[Stored entries]

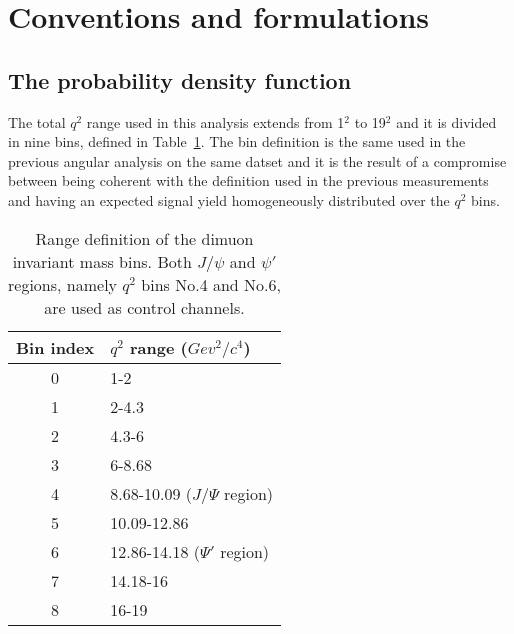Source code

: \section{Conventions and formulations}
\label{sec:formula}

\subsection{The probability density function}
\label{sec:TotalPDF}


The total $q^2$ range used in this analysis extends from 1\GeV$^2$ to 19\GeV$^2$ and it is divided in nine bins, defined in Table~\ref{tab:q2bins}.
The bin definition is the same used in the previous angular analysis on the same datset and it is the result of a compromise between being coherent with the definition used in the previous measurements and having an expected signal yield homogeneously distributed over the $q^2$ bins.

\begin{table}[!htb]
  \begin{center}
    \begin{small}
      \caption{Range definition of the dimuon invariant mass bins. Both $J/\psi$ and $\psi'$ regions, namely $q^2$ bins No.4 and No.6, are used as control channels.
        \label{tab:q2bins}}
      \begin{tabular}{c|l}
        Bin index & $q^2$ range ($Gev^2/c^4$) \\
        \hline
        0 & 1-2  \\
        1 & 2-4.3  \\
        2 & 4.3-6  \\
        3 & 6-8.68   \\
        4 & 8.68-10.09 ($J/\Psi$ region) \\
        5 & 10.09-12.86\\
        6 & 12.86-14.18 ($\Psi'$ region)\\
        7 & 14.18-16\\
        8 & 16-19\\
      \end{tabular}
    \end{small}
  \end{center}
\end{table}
--
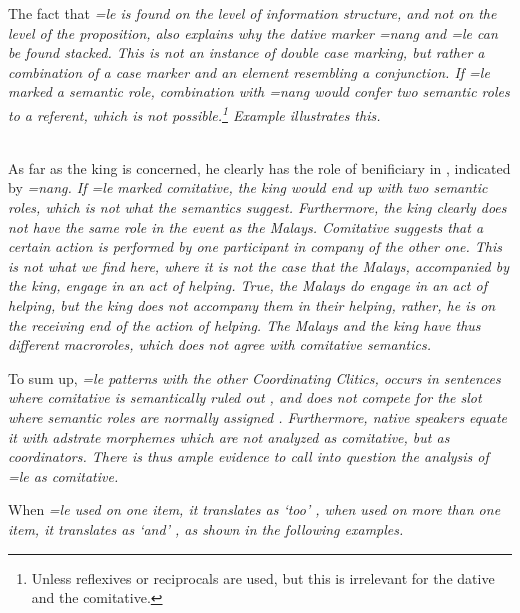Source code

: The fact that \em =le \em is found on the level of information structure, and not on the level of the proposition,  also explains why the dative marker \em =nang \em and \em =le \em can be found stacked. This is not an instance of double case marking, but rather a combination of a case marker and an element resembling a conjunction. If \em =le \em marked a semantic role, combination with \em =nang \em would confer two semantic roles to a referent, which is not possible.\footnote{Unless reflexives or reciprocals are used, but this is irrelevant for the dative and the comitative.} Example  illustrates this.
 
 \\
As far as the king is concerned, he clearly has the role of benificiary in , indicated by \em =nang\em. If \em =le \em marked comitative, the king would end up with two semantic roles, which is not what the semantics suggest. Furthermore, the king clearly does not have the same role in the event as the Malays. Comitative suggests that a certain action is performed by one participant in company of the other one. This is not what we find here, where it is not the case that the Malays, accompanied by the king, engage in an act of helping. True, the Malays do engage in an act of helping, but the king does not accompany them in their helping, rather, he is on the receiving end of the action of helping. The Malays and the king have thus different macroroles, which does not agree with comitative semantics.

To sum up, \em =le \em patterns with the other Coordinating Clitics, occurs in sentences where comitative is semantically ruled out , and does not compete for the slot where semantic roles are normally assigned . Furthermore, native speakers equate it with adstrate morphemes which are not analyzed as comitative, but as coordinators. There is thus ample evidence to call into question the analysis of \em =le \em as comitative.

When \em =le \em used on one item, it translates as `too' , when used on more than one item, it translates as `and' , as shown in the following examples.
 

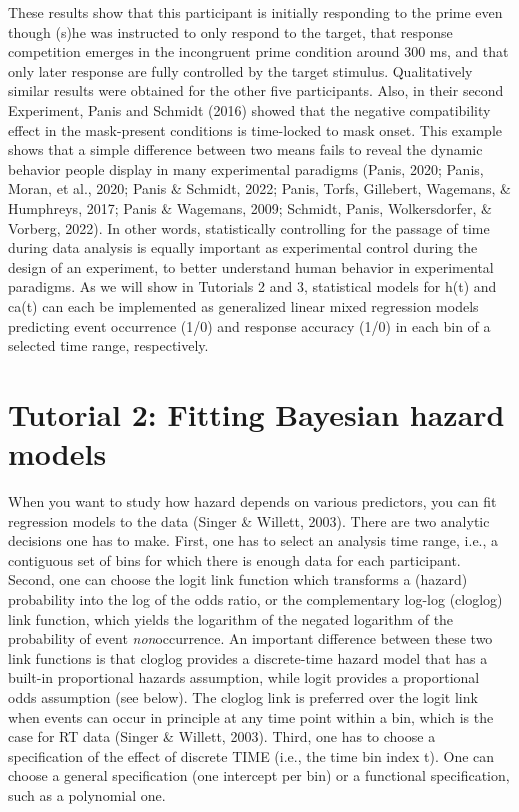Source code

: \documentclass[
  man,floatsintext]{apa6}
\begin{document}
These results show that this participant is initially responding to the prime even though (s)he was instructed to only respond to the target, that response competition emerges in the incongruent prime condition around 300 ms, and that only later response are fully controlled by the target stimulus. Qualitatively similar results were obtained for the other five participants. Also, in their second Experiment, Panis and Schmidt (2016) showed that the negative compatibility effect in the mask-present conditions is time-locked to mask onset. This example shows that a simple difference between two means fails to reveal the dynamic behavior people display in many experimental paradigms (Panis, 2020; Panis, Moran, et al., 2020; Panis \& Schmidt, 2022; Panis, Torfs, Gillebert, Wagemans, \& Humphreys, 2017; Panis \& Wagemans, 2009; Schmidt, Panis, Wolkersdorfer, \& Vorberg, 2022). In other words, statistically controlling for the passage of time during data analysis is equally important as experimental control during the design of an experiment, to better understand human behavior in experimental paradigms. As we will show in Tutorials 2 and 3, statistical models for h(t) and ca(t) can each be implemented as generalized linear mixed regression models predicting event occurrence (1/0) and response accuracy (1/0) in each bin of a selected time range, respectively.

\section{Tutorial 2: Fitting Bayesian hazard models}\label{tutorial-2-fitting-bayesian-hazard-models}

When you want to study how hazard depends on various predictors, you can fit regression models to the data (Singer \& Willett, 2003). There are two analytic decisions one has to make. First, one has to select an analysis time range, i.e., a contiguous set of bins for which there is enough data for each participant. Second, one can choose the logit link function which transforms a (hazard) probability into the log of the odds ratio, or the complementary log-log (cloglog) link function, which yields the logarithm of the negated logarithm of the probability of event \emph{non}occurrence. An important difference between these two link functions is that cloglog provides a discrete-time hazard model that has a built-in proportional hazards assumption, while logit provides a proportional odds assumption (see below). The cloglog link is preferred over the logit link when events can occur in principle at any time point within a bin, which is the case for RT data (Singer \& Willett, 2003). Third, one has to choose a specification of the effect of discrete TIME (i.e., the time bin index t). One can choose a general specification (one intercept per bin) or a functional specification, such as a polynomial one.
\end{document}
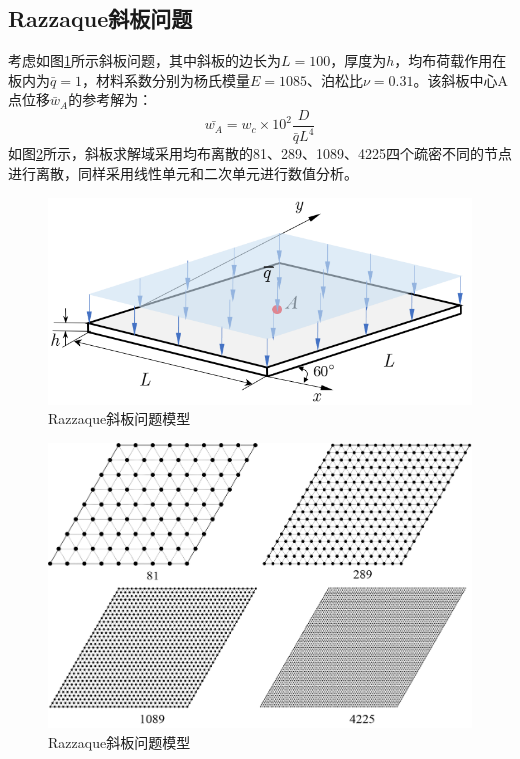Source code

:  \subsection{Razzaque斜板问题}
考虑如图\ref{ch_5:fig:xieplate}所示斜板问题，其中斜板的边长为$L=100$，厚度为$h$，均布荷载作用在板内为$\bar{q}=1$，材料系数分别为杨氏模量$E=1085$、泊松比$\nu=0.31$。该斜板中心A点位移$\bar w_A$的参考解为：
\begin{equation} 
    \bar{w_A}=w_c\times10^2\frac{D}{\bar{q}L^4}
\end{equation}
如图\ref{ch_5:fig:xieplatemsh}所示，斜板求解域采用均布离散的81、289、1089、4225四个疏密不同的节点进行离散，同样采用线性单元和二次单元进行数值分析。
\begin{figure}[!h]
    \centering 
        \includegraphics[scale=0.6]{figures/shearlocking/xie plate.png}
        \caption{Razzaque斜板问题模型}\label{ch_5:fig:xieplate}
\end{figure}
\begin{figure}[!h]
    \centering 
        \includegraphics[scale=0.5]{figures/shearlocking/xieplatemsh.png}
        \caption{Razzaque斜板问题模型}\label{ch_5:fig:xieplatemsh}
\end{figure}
--
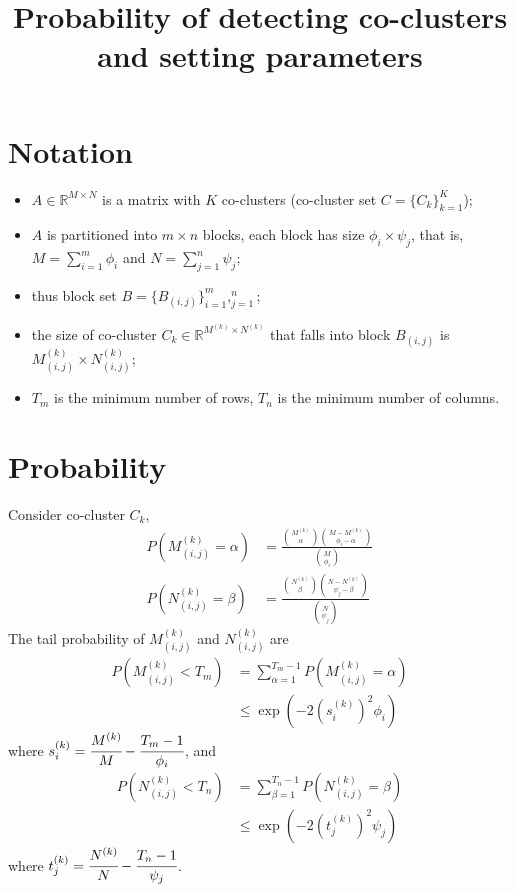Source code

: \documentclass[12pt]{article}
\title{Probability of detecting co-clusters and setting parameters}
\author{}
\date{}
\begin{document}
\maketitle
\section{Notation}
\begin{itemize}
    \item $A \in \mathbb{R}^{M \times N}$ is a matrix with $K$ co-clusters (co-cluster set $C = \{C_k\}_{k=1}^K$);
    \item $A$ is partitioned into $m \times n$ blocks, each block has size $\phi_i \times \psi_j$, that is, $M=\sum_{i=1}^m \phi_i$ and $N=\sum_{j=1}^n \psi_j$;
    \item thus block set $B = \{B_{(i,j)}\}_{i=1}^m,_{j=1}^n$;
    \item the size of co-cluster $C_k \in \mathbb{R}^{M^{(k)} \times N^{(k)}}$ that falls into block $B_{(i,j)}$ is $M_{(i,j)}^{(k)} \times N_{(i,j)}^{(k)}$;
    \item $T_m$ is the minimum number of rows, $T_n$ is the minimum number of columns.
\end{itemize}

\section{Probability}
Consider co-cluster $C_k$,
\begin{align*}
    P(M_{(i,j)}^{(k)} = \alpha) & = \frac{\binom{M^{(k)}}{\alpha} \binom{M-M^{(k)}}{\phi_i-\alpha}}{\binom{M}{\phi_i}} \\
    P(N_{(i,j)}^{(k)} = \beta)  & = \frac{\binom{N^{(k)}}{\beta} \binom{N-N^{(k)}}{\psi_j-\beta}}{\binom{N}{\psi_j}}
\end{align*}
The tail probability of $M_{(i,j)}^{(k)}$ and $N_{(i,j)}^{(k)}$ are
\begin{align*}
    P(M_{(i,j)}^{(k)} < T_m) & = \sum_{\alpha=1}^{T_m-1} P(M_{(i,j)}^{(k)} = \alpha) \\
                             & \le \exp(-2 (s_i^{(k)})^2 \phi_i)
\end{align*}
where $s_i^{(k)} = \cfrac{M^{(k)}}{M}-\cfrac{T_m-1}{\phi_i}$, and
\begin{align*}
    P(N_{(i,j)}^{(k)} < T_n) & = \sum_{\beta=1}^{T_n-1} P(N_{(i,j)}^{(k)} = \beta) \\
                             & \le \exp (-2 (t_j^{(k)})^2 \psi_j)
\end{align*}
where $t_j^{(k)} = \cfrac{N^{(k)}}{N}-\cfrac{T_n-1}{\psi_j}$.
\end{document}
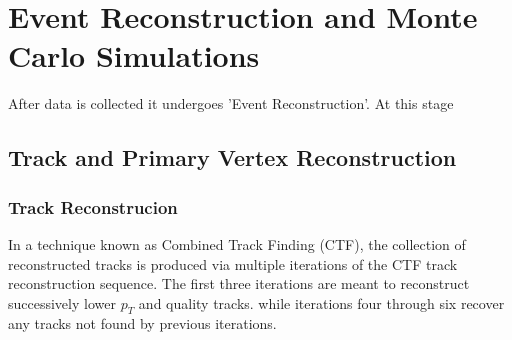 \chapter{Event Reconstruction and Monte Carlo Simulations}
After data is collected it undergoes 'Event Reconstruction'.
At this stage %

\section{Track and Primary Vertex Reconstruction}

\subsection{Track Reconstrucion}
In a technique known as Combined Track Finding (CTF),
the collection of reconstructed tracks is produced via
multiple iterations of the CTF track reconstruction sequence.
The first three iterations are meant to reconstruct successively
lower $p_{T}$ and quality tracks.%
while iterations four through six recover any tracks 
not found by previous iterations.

• Your objective: In the entries above, find the line with "The first three" and the line with "not found by previous iterations.", then set down exactly those two and every line between them, nothing else.

• Output for this task:
The first three iterations are meant to reconstruct successively
lower $p_{T}$ and quality tracks.%
while iterations four through six recover any tracks 
not found by previous iterations.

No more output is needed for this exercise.